You can see in this picture of the skin irritation the wiggle of the caterpillar, as it curled its body.  Despite washing the irritated skin right away with warm soapy water, his skin continued to burn and itch with some intensity for two days.  The itching has continued for a week or more, and the rash is still quite visible.

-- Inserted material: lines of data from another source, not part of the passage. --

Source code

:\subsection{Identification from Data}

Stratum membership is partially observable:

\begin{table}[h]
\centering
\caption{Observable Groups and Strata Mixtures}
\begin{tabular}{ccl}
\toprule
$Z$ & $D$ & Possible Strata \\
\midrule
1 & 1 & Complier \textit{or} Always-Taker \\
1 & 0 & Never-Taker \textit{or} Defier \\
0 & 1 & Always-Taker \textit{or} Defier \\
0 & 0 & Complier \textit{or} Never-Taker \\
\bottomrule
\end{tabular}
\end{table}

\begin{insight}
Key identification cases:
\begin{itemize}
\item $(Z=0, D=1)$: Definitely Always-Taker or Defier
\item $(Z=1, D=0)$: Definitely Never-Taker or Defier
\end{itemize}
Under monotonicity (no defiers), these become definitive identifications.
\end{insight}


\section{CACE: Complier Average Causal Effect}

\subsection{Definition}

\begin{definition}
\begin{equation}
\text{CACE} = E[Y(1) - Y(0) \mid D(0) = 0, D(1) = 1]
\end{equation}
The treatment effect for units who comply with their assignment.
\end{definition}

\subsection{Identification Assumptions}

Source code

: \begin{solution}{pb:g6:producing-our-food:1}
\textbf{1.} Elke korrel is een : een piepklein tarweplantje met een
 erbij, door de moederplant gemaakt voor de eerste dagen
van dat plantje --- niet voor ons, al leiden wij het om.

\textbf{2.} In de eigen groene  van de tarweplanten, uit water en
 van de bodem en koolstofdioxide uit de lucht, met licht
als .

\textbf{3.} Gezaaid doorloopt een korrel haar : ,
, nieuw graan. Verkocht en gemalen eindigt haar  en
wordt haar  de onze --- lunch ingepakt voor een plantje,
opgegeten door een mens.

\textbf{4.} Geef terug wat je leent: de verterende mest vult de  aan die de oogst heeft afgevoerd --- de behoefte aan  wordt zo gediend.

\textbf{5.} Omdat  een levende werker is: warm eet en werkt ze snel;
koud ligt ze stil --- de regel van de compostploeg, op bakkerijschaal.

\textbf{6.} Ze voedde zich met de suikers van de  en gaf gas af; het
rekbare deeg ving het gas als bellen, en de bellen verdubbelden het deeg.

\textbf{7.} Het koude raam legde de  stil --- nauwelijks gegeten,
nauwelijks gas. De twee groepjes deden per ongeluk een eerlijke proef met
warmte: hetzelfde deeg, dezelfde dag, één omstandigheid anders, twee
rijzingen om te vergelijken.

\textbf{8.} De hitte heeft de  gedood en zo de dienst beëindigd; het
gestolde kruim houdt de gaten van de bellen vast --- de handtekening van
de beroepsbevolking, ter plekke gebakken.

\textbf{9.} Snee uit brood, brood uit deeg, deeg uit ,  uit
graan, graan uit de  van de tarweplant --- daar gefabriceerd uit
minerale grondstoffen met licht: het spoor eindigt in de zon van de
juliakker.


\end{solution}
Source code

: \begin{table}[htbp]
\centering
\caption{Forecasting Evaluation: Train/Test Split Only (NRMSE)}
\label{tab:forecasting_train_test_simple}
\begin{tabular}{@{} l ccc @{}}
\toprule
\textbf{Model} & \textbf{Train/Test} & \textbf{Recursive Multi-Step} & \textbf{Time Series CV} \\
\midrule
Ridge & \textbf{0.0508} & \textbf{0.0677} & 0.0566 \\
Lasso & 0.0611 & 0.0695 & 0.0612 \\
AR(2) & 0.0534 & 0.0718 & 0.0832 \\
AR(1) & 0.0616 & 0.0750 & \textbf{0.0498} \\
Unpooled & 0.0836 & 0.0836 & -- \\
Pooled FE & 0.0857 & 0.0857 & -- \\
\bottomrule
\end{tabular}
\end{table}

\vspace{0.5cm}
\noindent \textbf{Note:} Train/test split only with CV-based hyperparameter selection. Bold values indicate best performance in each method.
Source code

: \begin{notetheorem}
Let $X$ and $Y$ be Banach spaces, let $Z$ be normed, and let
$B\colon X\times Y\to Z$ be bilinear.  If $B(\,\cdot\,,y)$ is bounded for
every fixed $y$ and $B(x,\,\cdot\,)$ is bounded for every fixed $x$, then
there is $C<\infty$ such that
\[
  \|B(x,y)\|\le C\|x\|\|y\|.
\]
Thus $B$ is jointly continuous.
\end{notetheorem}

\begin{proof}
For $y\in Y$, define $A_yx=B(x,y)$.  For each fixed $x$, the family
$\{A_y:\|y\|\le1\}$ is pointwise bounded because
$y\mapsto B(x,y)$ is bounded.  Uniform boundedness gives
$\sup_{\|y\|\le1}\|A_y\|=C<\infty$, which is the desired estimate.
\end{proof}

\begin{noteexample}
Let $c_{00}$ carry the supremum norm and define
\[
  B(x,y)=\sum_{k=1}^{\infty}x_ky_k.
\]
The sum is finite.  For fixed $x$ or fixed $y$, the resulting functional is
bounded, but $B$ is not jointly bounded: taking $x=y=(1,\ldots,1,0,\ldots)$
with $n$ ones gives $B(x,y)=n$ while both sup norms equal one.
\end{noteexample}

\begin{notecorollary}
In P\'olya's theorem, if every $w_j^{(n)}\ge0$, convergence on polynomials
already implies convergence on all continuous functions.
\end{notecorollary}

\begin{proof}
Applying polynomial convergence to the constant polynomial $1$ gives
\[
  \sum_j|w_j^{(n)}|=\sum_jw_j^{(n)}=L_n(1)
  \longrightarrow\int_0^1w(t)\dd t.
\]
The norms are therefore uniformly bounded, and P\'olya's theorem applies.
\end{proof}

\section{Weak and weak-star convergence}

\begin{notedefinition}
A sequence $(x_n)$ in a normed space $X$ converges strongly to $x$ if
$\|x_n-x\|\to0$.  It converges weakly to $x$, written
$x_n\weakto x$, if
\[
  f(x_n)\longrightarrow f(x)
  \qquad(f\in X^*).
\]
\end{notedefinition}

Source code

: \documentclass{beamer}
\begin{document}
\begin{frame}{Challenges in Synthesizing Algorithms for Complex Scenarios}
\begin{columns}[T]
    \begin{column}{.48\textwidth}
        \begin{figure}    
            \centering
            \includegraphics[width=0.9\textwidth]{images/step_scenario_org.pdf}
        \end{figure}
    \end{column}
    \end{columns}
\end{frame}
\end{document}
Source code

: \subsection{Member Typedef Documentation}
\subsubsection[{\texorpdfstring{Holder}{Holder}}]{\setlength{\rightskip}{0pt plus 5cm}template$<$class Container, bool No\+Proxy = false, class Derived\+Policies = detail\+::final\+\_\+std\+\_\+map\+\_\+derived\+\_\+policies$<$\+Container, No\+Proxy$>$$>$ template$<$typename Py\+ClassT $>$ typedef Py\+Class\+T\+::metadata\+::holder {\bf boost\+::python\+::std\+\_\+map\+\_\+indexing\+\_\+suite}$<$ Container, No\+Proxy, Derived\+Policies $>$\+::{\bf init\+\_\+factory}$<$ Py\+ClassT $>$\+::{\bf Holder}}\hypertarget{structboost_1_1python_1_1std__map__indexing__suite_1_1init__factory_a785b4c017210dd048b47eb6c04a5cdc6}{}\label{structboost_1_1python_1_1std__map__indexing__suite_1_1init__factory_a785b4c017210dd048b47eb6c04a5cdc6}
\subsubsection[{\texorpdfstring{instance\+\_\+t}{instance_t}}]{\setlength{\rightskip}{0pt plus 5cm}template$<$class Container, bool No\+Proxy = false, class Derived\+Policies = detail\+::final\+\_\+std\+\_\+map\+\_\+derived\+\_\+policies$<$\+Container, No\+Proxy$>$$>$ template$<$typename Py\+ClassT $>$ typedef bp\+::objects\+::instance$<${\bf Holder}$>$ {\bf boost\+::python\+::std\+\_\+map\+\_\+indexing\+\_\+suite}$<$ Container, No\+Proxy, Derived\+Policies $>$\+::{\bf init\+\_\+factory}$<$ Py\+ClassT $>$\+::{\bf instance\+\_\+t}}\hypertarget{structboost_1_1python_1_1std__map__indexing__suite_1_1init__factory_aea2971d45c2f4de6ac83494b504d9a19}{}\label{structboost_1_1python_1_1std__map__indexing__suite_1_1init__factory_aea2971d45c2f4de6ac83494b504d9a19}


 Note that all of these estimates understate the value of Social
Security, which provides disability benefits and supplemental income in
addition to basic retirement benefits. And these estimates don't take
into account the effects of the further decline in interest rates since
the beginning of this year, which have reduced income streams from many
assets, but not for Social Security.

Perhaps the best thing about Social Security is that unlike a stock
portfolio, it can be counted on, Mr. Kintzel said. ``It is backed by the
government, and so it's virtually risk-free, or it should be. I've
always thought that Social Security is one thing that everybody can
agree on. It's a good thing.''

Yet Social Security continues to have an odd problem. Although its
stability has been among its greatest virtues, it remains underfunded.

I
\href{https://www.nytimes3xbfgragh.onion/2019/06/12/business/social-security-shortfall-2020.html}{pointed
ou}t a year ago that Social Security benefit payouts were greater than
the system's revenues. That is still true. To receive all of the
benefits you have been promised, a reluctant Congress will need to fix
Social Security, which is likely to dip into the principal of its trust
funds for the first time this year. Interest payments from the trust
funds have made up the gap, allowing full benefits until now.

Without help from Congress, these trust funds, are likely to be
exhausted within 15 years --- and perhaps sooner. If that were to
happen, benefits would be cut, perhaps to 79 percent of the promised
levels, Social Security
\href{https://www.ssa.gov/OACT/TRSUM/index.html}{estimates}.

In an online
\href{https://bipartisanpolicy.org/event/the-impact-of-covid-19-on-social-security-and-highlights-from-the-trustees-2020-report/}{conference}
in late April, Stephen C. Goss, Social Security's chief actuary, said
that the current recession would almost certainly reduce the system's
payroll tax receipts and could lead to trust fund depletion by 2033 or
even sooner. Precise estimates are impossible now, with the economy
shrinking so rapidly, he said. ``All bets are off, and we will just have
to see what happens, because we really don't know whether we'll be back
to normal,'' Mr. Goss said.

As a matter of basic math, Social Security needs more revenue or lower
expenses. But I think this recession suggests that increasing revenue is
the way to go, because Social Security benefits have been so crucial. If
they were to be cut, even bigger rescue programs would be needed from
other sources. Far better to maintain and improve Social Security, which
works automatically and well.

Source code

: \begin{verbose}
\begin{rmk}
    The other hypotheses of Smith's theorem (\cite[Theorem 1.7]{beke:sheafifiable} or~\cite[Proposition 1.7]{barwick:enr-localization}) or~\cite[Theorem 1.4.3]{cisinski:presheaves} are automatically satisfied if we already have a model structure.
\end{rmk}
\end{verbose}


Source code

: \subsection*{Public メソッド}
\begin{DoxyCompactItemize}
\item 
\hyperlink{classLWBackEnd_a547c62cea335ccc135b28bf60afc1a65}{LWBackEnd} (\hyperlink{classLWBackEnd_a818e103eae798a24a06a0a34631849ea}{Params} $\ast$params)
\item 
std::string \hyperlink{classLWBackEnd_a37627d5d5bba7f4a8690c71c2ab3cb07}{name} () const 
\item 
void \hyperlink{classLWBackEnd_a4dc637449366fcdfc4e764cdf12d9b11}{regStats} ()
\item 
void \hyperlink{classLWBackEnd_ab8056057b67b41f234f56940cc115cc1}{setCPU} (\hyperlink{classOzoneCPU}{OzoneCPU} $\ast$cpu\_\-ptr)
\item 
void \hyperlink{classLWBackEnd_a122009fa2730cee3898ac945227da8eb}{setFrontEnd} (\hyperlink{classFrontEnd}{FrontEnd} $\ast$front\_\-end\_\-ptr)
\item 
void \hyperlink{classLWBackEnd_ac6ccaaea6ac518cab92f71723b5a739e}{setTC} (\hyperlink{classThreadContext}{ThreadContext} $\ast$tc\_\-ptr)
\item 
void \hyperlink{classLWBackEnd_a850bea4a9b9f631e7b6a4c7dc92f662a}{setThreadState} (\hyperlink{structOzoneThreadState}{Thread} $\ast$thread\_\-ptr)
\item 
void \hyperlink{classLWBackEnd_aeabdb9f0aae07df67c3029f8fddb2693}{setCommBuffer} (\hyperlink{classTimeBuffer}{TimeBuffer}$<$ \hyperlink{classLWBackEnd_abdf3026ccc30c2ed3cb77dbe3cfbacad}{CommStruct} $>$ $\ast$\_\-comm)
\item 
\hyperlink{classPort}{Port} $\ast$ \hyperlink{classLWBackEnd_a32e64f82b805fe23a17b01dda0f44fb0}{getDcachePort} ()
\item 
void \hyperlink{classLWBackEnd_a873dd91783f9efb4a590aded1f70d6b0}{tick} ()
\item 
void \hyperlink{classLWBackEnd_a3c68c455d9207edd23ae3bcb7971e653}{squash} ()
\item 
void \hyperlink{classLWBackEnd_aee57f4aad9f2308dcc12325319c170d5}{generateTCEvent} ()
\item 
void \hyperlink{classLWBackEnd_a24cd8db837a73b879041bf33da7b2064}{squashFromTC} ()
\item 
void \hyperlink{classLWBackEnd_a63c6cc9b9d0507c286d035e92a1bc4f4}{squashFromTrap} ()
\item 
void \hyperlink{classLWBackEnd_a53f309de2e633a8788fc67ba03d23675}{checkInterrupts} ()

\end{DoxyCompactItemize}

Here is the culprit to watch out for, although it appears that it's best to leave all the hairy caterpillars alone.  You can see long stinging spikes along the caterpillar's side.  When I enlarged the picture further, I could see three more rows of smaller spikes across the back.  I would assume there is another row of long stinging spikes along its other side.  My Internet research regarding stinging caterpillars states that the caterpillar can dictate the amount of venom it injects, and that in the process of stinging the venom injecting spikes and hairs break off in the skin.  Treatment recommendations include repeatedly applying and removing tape to the affected area to pull out the offending stingers.  Wash the affected area with soapy water, apply a baking soda poultice and an ice pack.  Oral antihistamines may help.  In the case of severe reactions a physician's care may be needed. 

These caterpillars were in abundance this Spring crawling across the ground.  It was funny, but then again, not funny that this little creature and its fellow crawlers had all of us big humans sitting with our feet off the ground and on high alert until they all got to where they were going!